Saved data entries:

++++++++++++++++++++

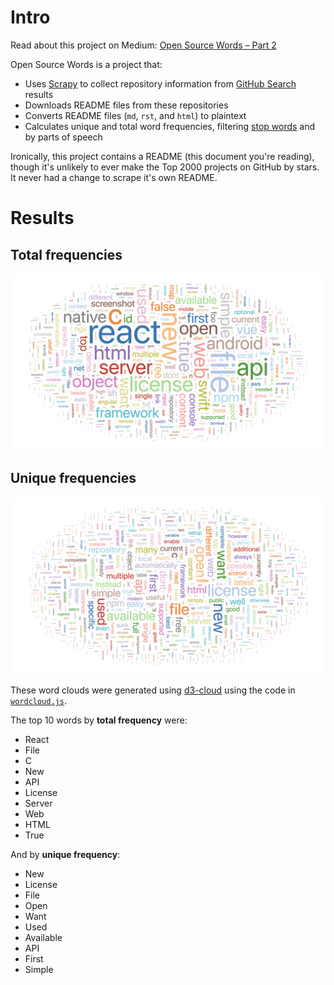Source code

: # Intro

Read about this project on Medium: [Open Source Words – Part 2](https://medium.com/@tbarrasso/open-source-words-part-2-ce1077305a32)

Open Source Words is a project that:

- Uses [Scrapy](https://scrapy.org/) to collect repository information from [GitHub Search](https://github.com/search) results
- Downloads README files from these repositories
- Converts README files (`md`, `rst`, and `html`) to plaintext
- Calculates unique and total word frequencies, filtering [stop words](https://en.wikipedia.org/wiki/Stop_words) and by parts of speech

Ironically, this project contains a README (this document you're reading), though it's unlikely to ever make the Top 2000 projects on GitHub by stars. It never had a change to scrape it's own README.

# Results

## Total frequencies

![Word cloud](./wordcloud_total.png "Word cloud")

## Unique frequencies

![Word cloud](./wordcloud_unique.png "Word cloud")

These word clouds were generated using [d3-cloud](https://github.com/jasondavies/d3-cloud) using the code in [`wordcloud.js`](./wordcloud.js).

The top 10 words by **total frequency** were:

- React
- File
- C
- New
- API
- License
- Server
- Web
- HTML
- True

And by **unique frequency**:

- New
- License
- File
- Open
- Want
- Used
- Available
- API
- First
- Simple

++++++++++++++++++++

EXERCISE OBJECTIVE » Only the lines from the one containing "## Total frequencies" through the last line of the records should appear, each written out exactly.

OUTPUT »
## Total frequencies

![Word cloud](./wordcloud_total.png "Word cloud")

## Unique frequencies

![Word cloud](./wordcloud_unique.png "Word cloud")

These word clouds were generated using [d3-cloud](https://github.com/jasondavies/d3-cloud) using the code in [`wordcloud.js`](./wordcloud.js).

The top 10 words by **total frequency** were:

- React
- File
- C
- New
- API
- License
- Server
- Web
- HTML
- True

And by **unique frequency**:

- New
- License
- File
- Open
- Want
- Used
- Available
- API
- First
- Simple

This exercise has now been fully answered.